NEOCONSERVATIVE FANTASY LIVES ON: Properly understood, neoconservatism is an ideology that supports using U.S. diplomatic and especially military power to spread liberal democracy throughout the world. One would think that Afghanistan and Iraq would have taught the establishment some humility in this regard, but op-eds like this one by William H. McRaven, a retired Navy admiral and former commander of the United States Special Operations Command, suggest not:
We are not the most powerful nation in the world because of our aircraft carriers, our economy, or our seat at the United Nations Security Council. We are the most powerful nation in the world because we try to be the good guys. We are the most powerful nation in the world because our ideals of universal freedom and equality have been backed up by our belief that we were champions of justice, the protectors of the less fortunate.
But, if we don’t care about our values, if we don’t care about duty and honor, if we don’t help the weak and stand up against oppression and injustice — what will happen to the Kurds, the Iraqis, the Afghans, the Syrians, the Rohingyas, the South Sudanese and the millions of people under the boot of tyranny or left abandoned by their failing states?
As is often the case, Trump’s blunderbuss style is far from ideal, but is useful in showing the rot in the establishment.
If we can’t have faith in our nation’s principles, why would the men and women of this nation join the military? And if they don’t join, who will protect us? If we are not the champions of the good and the right, then who will follow us? And if no one follows us — where will the world end up?

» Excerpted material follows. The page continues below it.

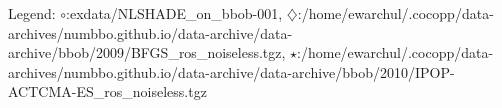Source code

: Legend: {\color{CornflowerBlue}$\circ$}:exdata/NLSHADE\_on\_bbob-001, {\color{Orange}$\diamondsuit$}:/home/ewarchul/.cocopp/data-archives/numbbo.github.io/data-archive/data-archive/bbob/2009/BFGS\_ros\_noiseless.tgz, {\color{Green}$\star$}:/home/ewarchul/.cocopp/data-archives/numbbo.github.io/data-archive/data-archive/bbob/2010/IPOP-ACTCMA-ES\_ros\_noiseless.tgz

Do high-level military officials really believe that Americans join the armed forces to try to liberate “the millions of people under the boot of tyranny or left abandoned by their failing states?” Or that the U.S. military is capable of doing this? Has nobody noticed the hundreds of billions of dollars and hundreds of lives lost trying to fix just Afghanistan, without any significant payoff? Exactly what does the McRaven think the U.S. military can do for the Rohingyas or the South Sudanese?